Financial Highlights
- Net income up 33% to $6.8 billion, driven by improved operating performance and the benefits of tax reform.
- Diluted earnings per share up 43% to $0.63.
- Revenue, net of interest expense, decreased 1% to $22.6 billion; Q2-17 revenue of $22.8 billion included a $793 million pretax gain on the sale of our non-U.S. consumer card business; excluding that gain, revenue up 3%.
- Net interest income (NII) increased $664 million, or 6%, to $11.7 billion, reflecting benefits from higher interest rates, as well as loan and deposit growth.
- Noninterest income decreased $884 million, or 7%, to $11.0 billion; prior period includes the $793 million gain referenced above.
- Provision for credit losses increased $101 million to $827 million
- Net charge-off ratio remained low at 0.43%
- Noninterest expense declined $698 million, or 5%, to $13.3 billion
- Q2-17 expense of $14.0 billion included a $295 million data center impairment charge; excluding that charge, noninterest expense down 3%.

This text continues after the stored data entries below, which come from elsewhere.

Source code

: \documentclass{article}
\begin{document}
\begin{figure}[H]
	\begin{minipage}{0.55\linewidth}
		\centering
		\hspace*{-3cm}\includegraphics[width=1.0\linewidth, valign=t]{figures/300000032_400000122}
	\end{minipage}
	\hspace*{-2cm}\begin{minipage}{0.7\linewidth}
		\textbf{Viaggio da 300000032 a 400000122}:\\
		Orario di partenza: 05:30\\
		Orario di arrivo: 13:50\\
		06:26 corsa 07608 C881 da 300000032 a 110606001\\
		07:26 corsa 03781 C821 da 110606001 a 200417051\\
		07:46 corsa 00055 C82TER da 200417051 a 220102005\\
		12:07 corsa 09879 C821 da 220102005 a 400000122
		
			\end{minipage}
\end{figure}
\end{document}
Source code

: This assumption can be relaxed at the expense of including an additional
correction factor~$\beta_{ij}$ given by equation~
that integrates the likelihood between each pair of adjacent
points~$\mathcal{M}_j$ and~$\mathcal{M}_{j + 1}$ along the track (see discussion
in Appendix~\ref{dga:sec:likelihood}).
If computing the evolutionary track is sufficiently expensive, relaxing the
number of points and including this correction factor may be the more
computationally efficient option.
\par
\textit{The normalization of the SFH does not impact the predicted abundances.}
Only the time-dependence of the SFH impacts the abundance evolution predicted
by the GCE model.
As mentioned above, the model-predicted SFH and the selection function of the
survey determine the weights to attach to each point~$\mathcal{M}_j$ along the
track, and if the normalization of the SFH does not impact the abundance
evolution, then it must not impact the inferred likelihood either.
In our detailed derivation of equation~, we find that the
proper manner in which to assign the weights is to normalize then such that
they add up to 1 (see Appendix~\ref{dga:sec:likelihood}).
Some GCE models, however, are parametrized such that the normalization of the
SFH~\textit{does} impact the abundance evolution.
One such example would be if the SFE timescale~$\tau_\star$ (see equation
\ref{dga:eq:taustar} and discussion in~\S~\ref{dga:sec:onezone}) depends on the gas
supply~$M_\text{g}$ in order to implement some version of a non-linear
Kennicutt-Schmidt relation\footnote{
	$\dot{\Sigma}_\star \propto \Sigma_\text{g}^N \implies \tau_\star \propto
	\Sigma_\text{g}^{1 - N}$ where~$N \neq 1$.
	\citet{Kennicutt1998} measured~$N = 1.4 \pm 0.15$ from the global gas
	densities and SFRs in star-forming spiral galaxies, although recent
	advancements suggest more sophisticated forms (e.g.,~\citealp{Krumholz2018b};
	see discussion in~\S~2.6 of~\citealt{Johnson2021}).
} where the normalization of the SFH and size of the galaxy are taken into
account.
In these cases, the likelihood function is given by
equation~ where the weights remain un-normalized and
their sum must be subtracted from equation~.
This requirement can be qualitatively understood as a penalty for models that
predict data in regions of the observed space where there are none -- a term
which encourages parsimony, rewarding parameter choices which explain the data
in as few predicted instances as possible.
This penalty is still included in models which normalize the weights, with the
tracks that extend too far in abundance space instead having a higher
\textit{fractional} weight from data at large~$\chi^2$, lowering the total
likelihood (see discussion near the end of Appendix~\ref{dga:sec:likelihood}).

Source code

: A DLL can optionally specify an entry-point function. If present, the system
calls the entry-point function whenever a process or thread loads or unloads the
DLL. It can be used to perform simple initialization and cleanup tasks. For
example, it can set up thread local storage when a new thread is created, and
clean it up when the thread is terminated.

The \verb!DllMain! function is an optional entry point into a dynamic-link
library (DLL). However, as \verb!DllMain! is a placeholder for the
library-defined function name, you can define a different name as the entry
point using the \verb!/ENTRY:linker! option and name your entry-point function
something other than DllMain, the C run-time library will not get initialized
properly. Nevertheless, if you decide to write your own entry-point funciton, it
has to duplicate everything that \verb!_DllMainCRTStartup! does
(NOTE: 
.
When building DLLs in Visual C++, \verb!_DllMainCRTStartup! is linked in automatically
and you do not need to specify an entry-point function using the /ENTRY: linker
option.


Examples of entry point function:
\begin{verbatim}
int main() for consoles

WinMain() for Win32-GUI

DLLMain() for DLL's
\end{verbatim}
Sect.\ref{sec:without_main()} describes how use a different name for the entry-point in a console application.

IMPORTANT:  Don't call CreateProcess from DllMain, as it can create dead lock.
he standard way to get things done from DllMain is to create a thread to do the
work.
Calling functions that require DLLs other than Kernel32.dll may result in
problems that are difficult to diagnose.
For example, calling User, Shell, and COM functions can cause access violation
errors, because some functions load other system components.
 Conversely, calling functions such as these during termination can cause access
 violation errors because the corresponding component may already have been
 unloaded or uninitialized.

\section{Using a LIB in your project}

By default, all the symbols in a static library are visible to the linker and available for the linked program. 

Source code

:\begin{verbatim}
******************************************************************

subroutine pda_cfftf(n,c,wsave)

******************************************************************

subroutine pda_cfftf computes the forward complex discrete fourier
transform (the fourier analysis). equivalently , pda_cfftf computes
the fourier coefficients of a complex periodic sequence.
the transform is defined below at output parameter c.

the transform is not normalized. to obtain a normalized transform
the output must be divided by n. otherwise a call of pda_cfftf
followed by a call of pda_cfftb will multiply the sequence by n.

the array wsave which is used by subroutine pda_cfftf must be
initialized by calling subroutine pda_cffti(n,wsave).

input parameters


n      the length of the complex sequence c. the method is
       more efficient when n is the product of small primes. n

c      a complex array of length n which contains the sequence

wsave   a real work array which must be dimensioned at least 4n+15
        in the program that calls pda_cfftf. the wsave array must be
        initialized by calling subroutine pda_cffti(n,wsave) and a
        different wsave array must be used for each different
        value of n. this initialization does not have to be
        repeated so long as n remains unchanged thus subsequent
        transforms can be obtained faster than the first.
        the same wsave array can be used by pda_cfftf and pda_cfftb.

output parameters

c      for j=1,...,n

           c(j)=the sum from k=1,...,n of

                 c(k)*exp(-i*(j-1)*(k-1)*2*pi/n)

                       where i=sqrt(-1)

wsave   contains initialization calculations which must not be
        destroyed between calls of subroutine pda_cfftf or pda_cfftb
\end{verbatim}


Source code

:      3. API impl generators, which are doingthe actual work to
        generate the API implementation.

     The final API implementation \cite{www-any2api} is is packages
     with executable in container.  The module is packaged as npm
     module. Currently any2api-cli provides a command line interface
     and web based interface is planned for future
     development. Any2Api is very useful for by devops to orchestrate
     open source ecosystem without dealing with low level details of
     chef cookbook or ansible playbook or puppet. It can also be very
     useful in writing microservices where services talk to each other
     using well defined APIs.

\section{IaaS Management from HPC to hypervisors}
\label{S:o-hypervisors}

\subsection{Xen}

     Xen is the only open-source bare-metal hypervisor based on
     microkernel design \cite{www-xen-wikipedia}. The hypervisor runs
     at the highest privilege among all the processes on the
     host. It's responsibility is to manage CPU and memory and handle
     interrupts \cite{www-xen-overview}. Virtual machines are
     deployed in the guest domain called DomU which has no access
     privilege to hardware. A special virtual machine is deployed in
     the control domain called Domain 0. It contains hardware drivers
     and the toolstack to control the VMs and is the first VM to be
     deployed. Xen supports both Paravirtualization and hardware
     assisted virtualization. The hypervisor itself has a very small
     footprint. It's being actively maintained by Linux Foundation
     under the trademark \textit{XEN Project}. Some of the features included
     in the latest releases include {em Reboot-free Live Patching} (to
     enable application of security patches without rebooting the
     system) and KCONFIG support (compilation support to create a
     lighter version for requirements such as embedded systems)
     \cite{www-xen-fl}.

- Average loan balances in business segments rose $45 billion, or 5%, to $872 billion
- Consumer up 6% and commercial up 5%
- Average deposit balances rose $44 billion, or 3%, to $1.3 trillion
- Returned $6.2 billion to shareholders in Q2-18 through common dividends and share repurchases
“Solid operating leverage and client activity drove earnings higher this quarter. Responsible growth continued to deliver as a driver for every area of the company. We grew consumer and commercial loans; we grew deposits; we grew assets within our Merrill Edge business; we generated more net new households in Merrill Lynch; and we supported more institutional client activity — all of this while we continued to invest in our businesses and began an additional $500 million technology investment, which we intend to spend over the next several quarters, due to the benefits we received from tax reform. Even while making investments in people, technology, new markets and real estate, we managed to lower expenses again this period.”